Denn sonst besteht die Gefahr, dass der Erledigungsvermerk in der Handakte bereits vor der Eintragung in den Kalender angebracht wird und die Gegenkontrolle versagt (BGH, Beschluss vom 6. Februar 2018 - II ZB 14/17, juris Rn. 10; Beschluss vom 19. September 2017 - VI ZB 40/16, MDR 2017, 1380 Rn. 8; Beschluss vom 29. Juni 2017 - III ZB 95/16, juris Rn. 9; Beschluss vom 15. April 2014 - II ZB 11/13, NJOZ 2014, 1339 Rn. 10; Beschluss vom 26. November 2013 - II ZB 13/12, WM 2014, 424 Rn. 10, alle mwN). Sieht die Organisationsanweisung nicht vor, dass in der Handakte Erledigungsvermerke anzubringen sind, genügt es, wenn die Arbeitsanweisung vorschreibt, dass die Fristen zunächst im Fristenkalender zu notieren sind und erst dann in der Akte (BGH, Beschluss vom 6. Februar 2018 - II ZB 14/17, juris Rn. 10; Beschluss vom 15. April 2014 - II ZB 11/13, NJOZ 2014, 1339 Rn. 10).

bb) Dass im Büro des zweitinstanzlichen Prozessbevollmächtigten des Klägers solche organisatorischen Anweisungen bestanden haben, lässt sich dem Vorbringen im Wiedereinsetzungsverfahren nicht entnehmen. Entgegen der Ansicht der Rechtsbeschwerde hat das Berufungsgericht in den Vortrag des Klägers auch nichts hineininterpretiert, was diesem nicht zu entnehmen ist. Der Kläger hat nicht dargelegt, dass die Anweisung bestand, dass stets und unter allen Umständen zuerst die Fristen im Kalender eingetragen werden müssen, bevor ein entsprechender Erledigungsvermerk in der Akte eingetragen werden kann oder die Fristen auf sonstige Weise in der Akte notiert werden können. Auch aus der eidesstattlichen Versicherung der Rechtsanwaltsfachangestellten M. ergeben sich keine solchen Anweisungen.

cc) Dem Verschuldensvorwurf stünde auch nicht entgegen, wenn der Prozessbevollmächtigte des Klägers die Rechtsanwaltsfachangestellte M. angewiesen hätte, eine Akte anzulegen und die Frist zur Einlegung der Berufung auf den 18. Mai 2017 sowie die zur Begründung der Berufung auf den 19. Juni 2017 zu notieren.

Auf allgemeine organisatorische Vorkehrungen und Anweisungen für die Fristenwahrung in einer Anwaltskanzlei kommt es nach der ständigen Rechtsprechung des Bundesgerichtshofs zwar dann nicht an, wenn der Rechtsanwalt einer Kanzleikraft, die sich bisher als zuverlässig erwiesen hat, eine konkrete Einzelanweisung erteilt, welche bei Befolgung die Fristwahrung gewährleistet hätte.

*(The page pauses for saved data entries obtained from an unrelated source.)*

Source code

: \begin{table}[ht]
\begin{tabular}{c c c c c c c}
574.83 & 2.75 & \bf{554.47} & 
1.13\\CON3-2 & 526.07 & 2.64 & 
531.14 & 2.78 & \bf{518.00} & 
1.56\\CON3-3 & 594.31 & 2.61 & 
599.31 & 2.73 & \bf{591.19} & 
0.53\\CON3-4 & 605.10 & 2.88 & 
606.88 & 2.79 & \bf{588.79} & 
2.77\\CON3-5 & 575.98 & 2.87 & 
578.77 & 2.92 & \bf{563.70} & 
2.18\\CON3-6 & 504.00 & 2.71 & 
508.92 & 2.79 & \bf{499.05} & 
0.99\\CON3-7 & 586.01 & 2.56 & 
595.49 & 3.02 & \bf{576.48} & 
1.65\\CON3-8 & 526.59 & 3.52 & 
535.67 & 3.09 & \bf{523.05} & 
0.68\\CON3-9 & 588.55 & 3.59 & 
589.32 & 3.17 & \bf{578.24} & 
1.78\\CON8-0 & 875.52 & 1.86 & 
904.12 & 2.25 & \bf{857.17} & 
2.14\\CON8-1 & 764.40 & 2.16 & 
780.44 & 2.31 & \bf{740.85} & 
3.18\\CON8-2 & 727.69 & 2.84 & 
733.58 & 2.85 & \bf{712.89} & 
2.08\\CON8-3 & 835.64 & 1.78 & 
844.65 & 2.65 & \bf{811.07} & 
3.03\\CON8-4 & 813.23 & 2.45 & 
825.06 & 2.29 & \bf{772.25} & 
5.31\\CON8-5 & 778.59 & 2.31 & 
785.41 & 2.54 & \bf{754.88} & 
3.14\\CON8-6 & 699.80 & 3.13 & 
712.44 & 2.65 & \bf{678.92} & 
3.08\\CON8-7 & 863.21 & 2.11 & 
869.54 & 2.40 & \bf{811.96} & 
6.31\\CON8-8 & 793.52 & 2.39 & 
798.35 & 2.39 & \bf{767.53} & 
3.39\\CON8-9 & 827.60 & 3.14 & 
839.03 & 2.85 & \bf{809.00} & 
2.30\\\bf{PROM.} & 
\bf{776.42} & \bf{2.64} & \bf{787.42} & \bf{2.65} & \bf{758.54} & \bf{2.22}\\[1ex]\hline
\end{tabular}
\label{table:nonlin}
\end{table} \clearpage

Ein Rechtsanwalt darf grundsätzlich darauf vertrauen, dass eine ausgebildete und bisher zuverlässig tätige Bürokraft eine konkrete Einzelanweisung, auch wenn sie mündlich erteilt wird, befolgt und ordnungsgemäß ausführt. Er ist deshalb im Allgemeinen nicht verpflichtet, sich über die Ausführung seiner Weisung zu vergewissern (BGH, Beschluss vom 8. Februar 2010 - II ZB 10/09, MDR 2010, 533, 534 mwN).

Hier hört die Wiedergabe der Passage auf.